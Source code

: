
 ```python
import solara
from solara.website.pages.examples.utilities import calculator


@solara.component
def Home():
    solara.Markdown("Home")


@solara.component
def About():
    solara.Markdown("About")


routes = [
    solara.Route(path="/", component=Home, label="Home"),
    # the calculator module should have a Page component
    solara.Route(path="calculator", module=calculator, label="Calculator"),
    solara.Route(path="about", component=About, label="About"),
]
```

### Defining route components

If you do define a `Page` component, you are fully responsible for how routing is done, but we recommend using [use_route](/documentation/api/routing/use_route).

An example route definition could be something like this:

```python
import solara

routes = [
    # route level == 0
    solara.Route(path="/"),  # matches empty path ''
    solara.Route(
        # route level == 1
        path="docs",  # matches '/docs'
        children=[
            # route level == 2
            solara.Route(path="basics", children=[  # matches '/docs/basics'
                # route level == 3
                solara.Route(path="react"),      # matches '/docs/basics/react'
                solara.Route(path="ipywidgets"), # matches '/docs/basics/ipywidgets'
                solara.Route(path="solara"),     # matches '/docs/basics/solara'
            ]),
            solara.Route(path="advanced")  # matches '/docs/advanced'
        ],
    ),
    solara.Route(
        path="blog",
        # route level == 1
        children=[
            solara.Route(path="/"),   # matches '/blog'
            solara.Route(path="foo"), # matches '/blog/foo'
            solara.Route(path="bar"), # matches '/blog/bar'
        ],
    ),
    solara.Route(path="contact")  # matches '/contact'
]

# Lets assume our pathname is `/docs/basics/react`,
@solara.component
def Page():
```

+-------+

ABOUT THIS EXERCISE:
Check each line of the records for the word "basics" and extract those that contain it.

FINAL ANSWER:
            solara.Route(path="basics", children=[  # matches '/docs/basics'
                solara.Route(path="react"),      # matches '/docs/basics/react'
                solara.Route(path="ipywidgets"), # matches '/docs/basics/ipywidgets'
                solara.Route(path="solara"),     # matches '/docs/basics/solara'
# Lets assume our pathname is `/docs/basics/react`,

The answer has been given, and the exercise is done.